## [WORK REQUIRED]
From the entries below, please output exactly the lines starting at the one containing "attribution changes into" and ending at the one containing "the release count", both included.

Records drawn from a dataset:
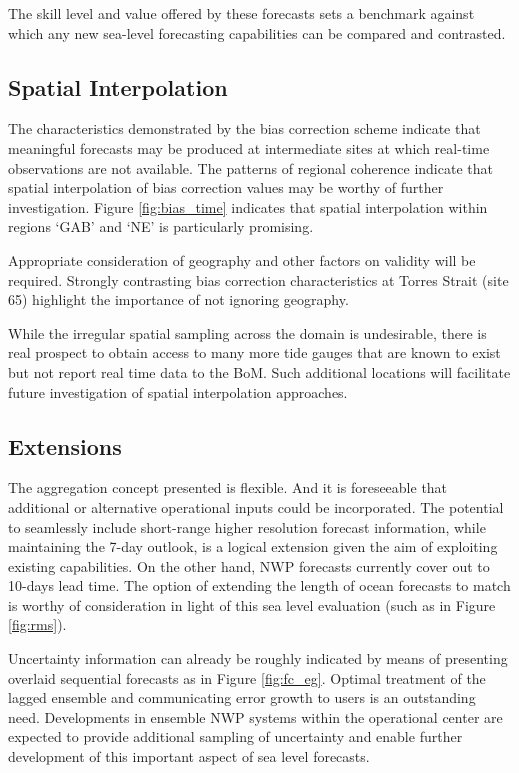 The skill level and value offered by these forecasts sets a benchmark against which any new sea-level forecasting capabilities can be compared and contrasted.  

\subsection{Spatial Interpolation}
The characteristics demonstrated by the bias correction scheme indicate that meaningful forecasts may be produced at intermediate sites at which real-time observations are not available.
The patterns of regional coherence indicate that spatial interpolation of bias correction values may be worthy of further investigation.
Figure \ref{fig:bias_time} indicates that spatial interpolation within regions `GAB' and `NE' is particularly promising.

Appropriate consideration of geography and other factors on validity will be required.
Strongly contrasting bias correction characteristics at Torres Strait (site 65) highlight the importance of not ignoring geography.

While the irregular spatial sampling across the domain is undesirable, there is real prospect to obtain access to many more tide gauges that are known to exist but not report real time data to the BoM.   
Such additional locations will facilitate future investigation of spatial interpolation approaches.    


\subsection{Extensions}
The aggregation concept presented is flexible.
And it is foreseeable that additional or alternative operational inputs could be incorporated. 
The potential to seamlessly include short-range higher resolution forecast information, while maintaining the 7-day outlook, is a logical extension given the aim of exploiting existing capabilities.
On the other hand, NWP forecasts currently cover out to 10-days lead time. The option of extending the length of ocean forecasts to match is worthy of consideration in light of this sea level evaluation (such as in Figure \ref{fig:rms}).

Uncertainty information can already be roughly indicated by means of presenting overlaid sequential forecasts as in Figure \ref{fig:fc_eg}.
Optimal treatment of the lagged ensemble and communicating error growth to users is an outstanding need.
Developments in ensemble NWP systems within the operational center are expected to provide additional sampling of uncertainty and enable further development of this important aspect of sea level forecasts.  

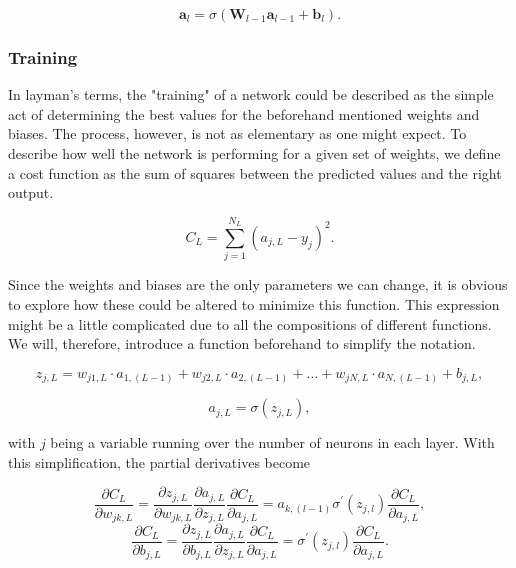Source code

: \begin{equation}
\mathbf{a}_l=\sigma\left(\mathbf{W}_{l-1} \mathbf{a}_{l-1}+\mathbf{b}_{l}\right).
\end{equation}
 

\subsubsection*{Training}

In layman's terms, the "training" of a network could be described as the simple act of determining the best values for the beforehand mentioned weights and biases. The process, however, is not as elementary as one might expect. To describe how well the network is performing for a given set of weights, we define a cost function as the sum of squares between the predicted values and the right output.

\begin{equation}
C_L=\sum_{j=1}^{N_L}\left(a_{j,L}-y_j\right)^2.
\end{equation}

Since the weights and biases are the only parameters we can change, it is obvious to explore how these could be altered to minimize this function. This expression might be a little complicated due to all the compositions of different functions. We will, therefore, introduce a function beforehand to simplify the notation. 

\begin{equation}
z_{j,L}=w_{j 1,L} \cdot a_{1,(L-1)}+w_{j 2,L} \cdot a_{2,(L-1)}+ \hdots + w_{j N,L} \cdot a_{N,(L-1)}+b_{j,L},
\end{equation}

\begin{equation}
a_{j,L}=\sigma\left(z_{j,L}\right),
\end{equation}

with $j$ being a variable running over the number of neurons in each layer. With this simplification, the partial derivatives become

\begin{equation}
\frac{\partial C_L}{\partial w_{j k,L}}=\frac{\partial z_{j,L}}{\partial w_{j k,L}} \frac{\partial a_{j,L}}{\partial z_{j,L}} \frac{\partial C_L}{\partial a_{j,L}} = a_{k,(l-1)}\sigma^\prime (z_{j,l}) \frac{\partial C_L}{\partial a_{j,L}},
\end{equation}
\begin{equation}
\frac{\partial C_L}{\partial b_{j,L}}=\frac{\partial z_{j,L}}{\partial b_{j,L}} \frac{\partial a_{j,L}}{\partial z_{j,L}} \frac{\partial C_L}{\partial a_{j,L}} = \sigma^\prime (z_{j,l}) \frac{\partial C_L}{\partial a_{j,L}}.
\end{equation}

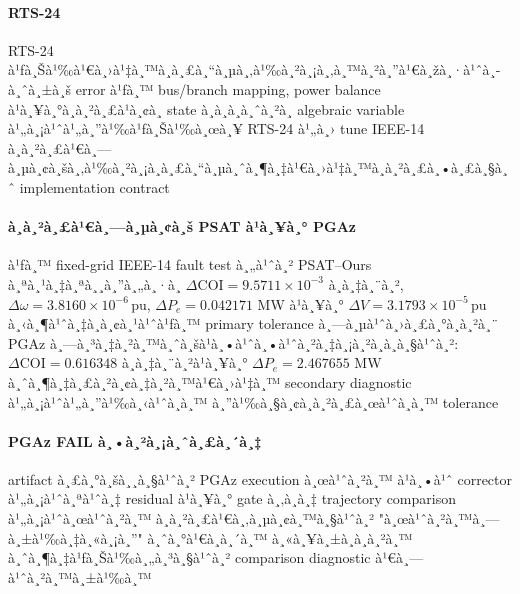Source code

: ﻿\documentclass[12pt,a4paper]{article}
\newcommand{\pu}{\ensuremath{\,\mathrm{pu}}}
\newcommand{\sci}[2]{\ensuremath{#1\times10^{#2}}}
\begin{document}
\paragraph{RTS-24}
RTS-24 à¹ƒà¸Šà¹‰à¹€à¸›à¹‡à¸™à¸à¸£à¸“à¸µà¸‚à¹‰à¸²à¸¡à¸‚à¸™à¸²à¸”à¹€à¸žà¸·à¹ˆà¸­à¸ˆà¸±à¸š error à¹ƒà¸™ bus/branch mapping, power balance
à¹à¸¥à¸°à¸à¸²à¸£à¹à¸¢à¸ state à¸­à¸­à¸à¸ˆà¸²à¸ algebraic variable à¹„à¸¡à¹ˆà¹„à¸”à¹‰à¹ƒà¸Šà¹‰à¸œà¸¥ RTS-24 à¹„à¸› tune
IEEE-14 à¸à¸²à¸£à¹€à¸—à¸µà¸¢à¸šà¸‚à¹‰à¸²à¸¡à¸à¸£à¸“à¸µà¸ˆà¸¶à¸‡à¹€à¸›à¹‡à¸™à¸à¸²à¸£à¸•à¸£à¸§à¸ˆ implementation contract

\paragraph{à¸à¸²à¸£à¹€à¸—à¸µà¸¢à¸š PSAT à¹à¸¥à¸° PGAz}
à¹ƒà¸™ fixed-grid IEEE-14 fault test à¸„à¹ˆà¸² PSAT--Ours à¸ªà¸¹à¸‡à¸ªà¸¸à¸”à¸„à¸·à¸­
$\Delta\mathrm{COI}=\sci{9.5711}{-3}$ à¸­à¸‡à¸¨à¸²,
$\Delta\omega=\sci{3.8160}{-6}\pu$,
$\Delta P_e=0.042171$ MW à¹à¸¥à¸°
$\Delta V=\sci{3.1793}{-5}\pu$ à¸‹à¸¶à¹ˆà¸‡à¸­à¸¢à¸¹à¹ˆà¹ƒà¸™ primary tolerance à¸—à¸µà¹ˆà¸›à¸£à¸°à¸à¸²à¸¨
PGAz à¸—à¸³à¸‡à¸²à¸™à¸ˆà¸šà¹à¸•à¹ˆà¸•à¹ˆà¸²à¸‡à¸¡à¸²à¸à¸à¸§à¹ˆà¸²: $\Delta\mathrm{COI}=0.616348$ à¸­à¸‡à¸¨à¸²à¹à¸¥à¸°
$\Delta P_e=2.467655$ MW à¸ˆà¸¶à¸‡à¸£à¸²à¸¢à¸‡à¸²à¸™à¹€à¸›à¹‡à¸™ secondary diagnostic à¹„à¸¡à¹ˆà¹„à¸”à¹‰à¸‹à¹ˆà¸­à¸™
à¸”à¹‰à¸§à¸¢à¸à¸²à¸£à¸œà¹ˆà¸­à¸™ tolerance

\paragraph{PGAz FAIL à¸•à¸²à¸¡à¸ˆà¸£à¸´à¸‡}
artifact à¸£à¸°à¸šà¸¸à¸§à¹ˆà¸² PGAz execution à¸œà¹ˆà¸²à¸™ à¹à¸•à¹ˆ corrector à¹„à¸¡à¹ˆà¸ªà¹ˆà¸‡ residual à¹à¸¥à¸° gate
à¸‚à¸­à¸‡ trajectory comparison à¹„à¸¡à¹ˆà¸œà¹ˆà¸²à¸™ à¸à¸²à¸£à¹€à¸‚à¸µà¸¢à¸™à¸§à¹ˆà¸² "à¸œà¹ˆà¸²à¸™à¸—à¸±à¹‰à¸‡à¸«à¸¡à¸”" à¸ˆà¸°à¹€à¸à¸´à¸™
à¸«à¸¥à¸±à¸à¸à¸²à¸™ à¸ˆà¸¶à¸‡à¹ƒà¸Šà¹‰à¸„à¸³à¸§à¹ˆà¸² comparison diagnostic à¹€à¸—à¹ˆà¸²à¸™à¸±à¹‰à¸™

\par\vspace{5pt}
\end{document}
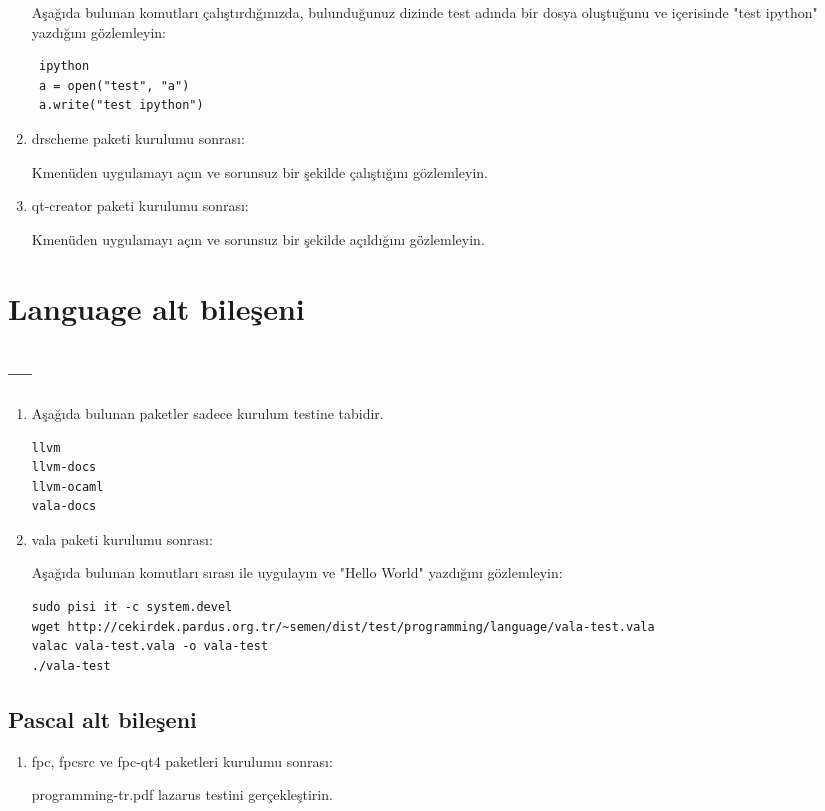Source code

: \documentclass[a4paper,10pt]{article}
\begin{document}
\begin{enumerate}
Aşağıda bulunan komutları çalıştırdığınızda, bulunduğunuz dizinde test adında bir dosya oluştuğunu ve içerisinde "test ipython" yazdığını gözlemleyin:
\begin{verbatim}
 ipython
 a = open("test", "a")
 a.write("test ipython")
\end{verbatim}

\item drscheme paketi kurulumu sonrası:

Kmenüden uygulamayı açın ve sorunsuz bir şekilde çalıştığını gözlemleyin.

\item qt-creator paketi kurulumu sonrası:

Kmenüden uygulamayı açın ve sorunsuz bir şekilde açıldığını gözlemleyin.
\end{enumerate}


\section{Language alt bileşeni}

\subsection{---}
\begin{enumerate}
\item Aşağıda bulunan paketler sadece kurulum testine tabidir.

\begin{verbatim}
llvm
llvm-docs
llvm-ocaml
vala-docs
\end{verbatim}

\item vala paketi kurulumu sonrası:

Aşağıda bulunan komutları sırası ile uygulayın ve "Hello World" yazdığını gözlemleyin:  

\begin{verbatim}
sudo pisi it -c system.devel
wget http://cekirdek.pardus.org.tr/~semen/dist/test/programming/language/vala-test.vala
valac vala-test.vala -o vala-test
./vala-test
\end{verbatim}

 
\end{enumerate}

\subsection{Pascal alt bileşeni}

\begin{enumerate}
 \item fpc, fpcsrc ve fpc-qt4 paketleri kurulumu sonrası:

programming-tr.pdf lazarus testini gerçekleştirin.
\end{enumerate}
\end{document}
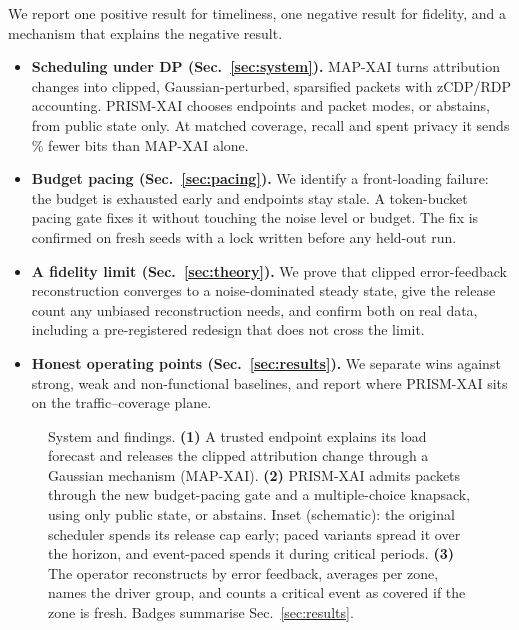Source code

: \documentclass[conference]{IEEEtran}
\newcommand{\method}{PRISM-XAI}
\newcommand{\mapxai}{MAP-XAI}
\begin{document}
We report one positive result for timeliness, one negative result for fidelity,
and a mechanism that explains the negative result.
\begin{itemize}[leftmargin=*]
\item \textbf{Scheduling under DP (Sec.~\ref{sec:system}).} \mapxai{} turns
attribution changes into clipped, Gaussian-perturbed, sparsified packets with
zCDP/RDP accounting. \method{} chooses endpoints and packet modes, or abstains,
from public state only. At matched coverage, recall and spent privacy it sends
\mapTrafficRel\% fewer bits than \mapxai{} alone.
\item \textbf{Budget pacing (Sec.~\ref{sec:pacing}).} We identify a
front-loading failure: the budget is exhausted early and endpoints stay stale. A
token-bucket pacing gate fixes it without touching the noise level or budget.
The fix is confirmed on fresh seeds with a lock written before any held-out run.
\item \textbf{A fidelity limit (Sec.~\ref{sec:theory}).} We prove that clipped
error-feedback reconstruction converges to a noise-dominated steady state, give
the release count any unbiased reconstruction needs, and confirm both on real
data, including a pre-registered redesign that does not cross the limit.
\item \textbf{Honest operating points (Sec.~\ref{sec:results}).} We separate
wins against strong, weak and non-functional baselines, and report where
\method{} sits on the traffic--coverage plane.
\end{itemize}

\begin{figure}[t]
\centering
\resizebox{\textwidth}{!}{}
\caption{System and findings. \textbf{(1)} A trusted endpoint explains its load
forecast and releases the clipped attribution change through a Gaussian
mechanism (\mapxai{}). \textbf{(2)} \method{} admits packets through the new
budget-pacing gate and a multiple-choice knapsack, using only public state, or
abstains. Inset (schematic): the original scheduler spends its release cap early;
paced variants spread it over the horizon, and event-paced spends it during
critical periods. \textbf{(3)} The operator reconstructs by error feedback,
averages per zone, names the driver group, and counts a critical event as covered
if the zone is fresh. Badges summarise Sec.~\ref{sec:results}.}
\label{fig:concept}
\end{figure}

\end{document}
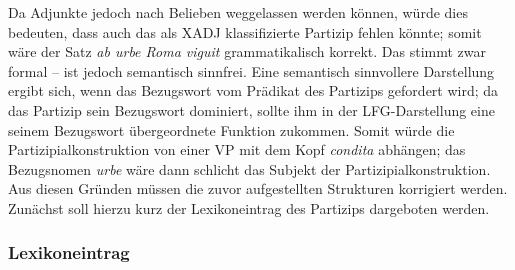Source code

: \documentclass[12pt,a4paper]{article}
\begin{document}
Da Adjunkte jedoch nach Belieben weggelassen werden können, würde dies bedeuten, dass auch das als XADJ klassifizierte Partizip fehlen könnte; somit wäre der Satz \textit{ab urbe Roma viguit} grammatikalisch korrekt. Das stimmt zwar formal -- ist jedoch semantisch sinnfrei. Eine semantisch sinnvollere Darstellung ergibt sich, wenn das Bezugswort vom Prädikat des Partizips gefordert wird; da das Partizip sein Bezugswort dominiert, sollte ihm in der LFG-Darstellung eine seinem Bezugswort übergeordnete Funktion zukommen. Somit würde die Partizipialkonstruktion von einer VP mit dem Kopf \textit{condita} abhängen; das Bezugsnomen \textit{urbe} wäre dann schlicht das Subjekt der Partizipialkonstruktion.
Aus diesen Gründen müssen die zuvor aufgestellten Strukturen korrigiert werden. Zunächst soll hierzu kurz der Lexikoneintrag des Partizips dargeboten werden.

\subsubsection{Lexikoneintrag}
\end{document}
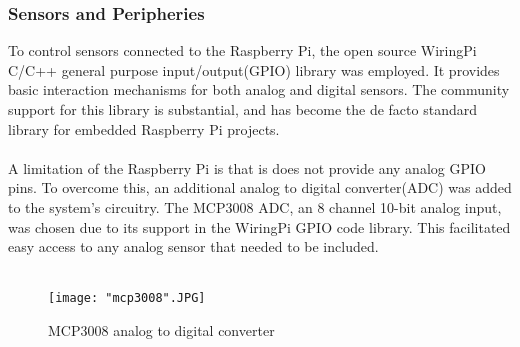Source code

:\documentclass{article}
\begin{document}
\subsubsection{Sensors and Peripheries}
To control sensors connected to the Raspberry Pi, the open source WiringPi C/C++ general purpose input/output(GPIO) library was employed. It provides basic interaction mechanisms for both analog and digital sensors. The community support for this library is substantial, and has become the de facto standard library for embedded Raspberry Pi projects. \\\\
A limitation of the Raspberry Pi is that is does not provide any analog GPIO pins. To overcome this, an additional analog to digital converter(ADC) was added to the system’s circuitry. The MCP3008 ADC, an 8 channel 10-bit analog input,  was chosen due to its support in the WiringPi GPIO code library. This facilitated easy access to any analog sensor that needed to be included. \\\\

\begin{figure}[H]
\centering
\texttt{[image: "mcp3008".JPG]}
\caption{MCP3008 analog to digital converter}
\label{fig:hard_adc}
\end{figure}
\end{document}
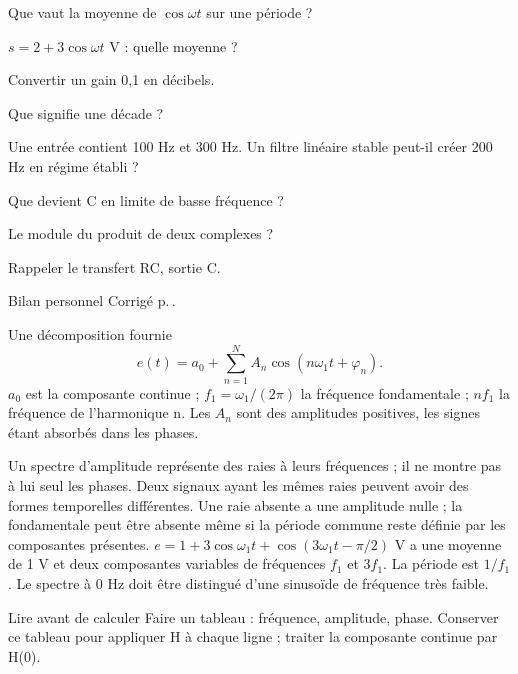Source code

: \begin{questions}
\item Que vaut la moyenne de $\cos\omega t$ sur une période ?
\item $s=2+3\cos\omega t$ V : quelle moyenne ?
\item Convertir un gain 0,1 en décibels.
\item Que signifie une décade ?
\item Une entrée contient 100 Hz et 300 Hz. Un filtre linéaire stable peut-il créer 200 Hz en régime établi ?
\item Que devient C en limite de basse fréquence ?
\item Le module du produit de deux complexes ?
\item Rappeler le transfert RC, sortie C.
\end{questions}
\begin{docu}{Bilan personnel}
Corrigé p.\,\pageref{corr-diag}.
\end{docu}


\begin{loi}{Une décomposition fournie}
\[e(t)=a_0+\sum_{n=1}^{N}A_n\cos(n\omega_1t+\varphi_n).\]$a_0$ est la composante continue ; $f_1=\omega_1/(2\pi)$ la fréquence fondamentale ; $nf_1$ la fréquence de l’harmonique n. Les $A_n$ sont des amplitudes positives, les signes étant absorbés dans les phases.
\end{loi}
Un spectre d’amplitude représente des raies à leurs fréquences ; il ne montre pas à lui seul les phases. Deux signaux ayant les mêmes raies peuvent avoir des formes temporelles différentes. Une raie absente a une amplitude nulle ; la fondamentale peut être absente même si la période commune reste définie par les composantes présentes.
$e=1+3\cos\omega_1t+\cos(3\omega_1t-\pi/2)$ V a une moyenne de 1 V et deux composantes variables de fréquences $f_1$ et $3f_1$. La période est $1/f_1$. Le spectre à 0 Hz doit être distingué d’une sinusoïde de fréquence très faible.
\begin{methode}{Lire avant de calculer}
Faire un tableau : fréquence, amplitude, phase. Conserver ce tableau pour appliquer H à chaque ligne ; traiter la composante continue par H(0).
\end{methode}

## [SOLUTION TO THE PROBLEM]
attribution changes into clipped, Gaussian-perturbed, sparsified packets with
zCDP/RDP accounting. \method{} chooses endpoints and packet modes, or abstains,
from public state only. At matched coverage, recall and spent privacy it sends
\mapTrafficRel\% fewer bits than \mapxai{} alone.
\item \textbf{Budget pacing (Sec.~\ref{sec:pacing}).} We identify a
front-loading failure: the budget is exhausted early and endpoints stay stale. A
token-bucket pacing gate fixes it without touching the noise level or budget.
The fix is confirmed on fresh seeds with a lock written before any held-out run.
\item \textbf{A fidelity limit (Sec.~\ref{sec:theory}).} We prove that clipped
error-feedback reconstruction converges to a noise-dominated steady state, give
the release count any unbiased reconstruction needs, and confirm both on real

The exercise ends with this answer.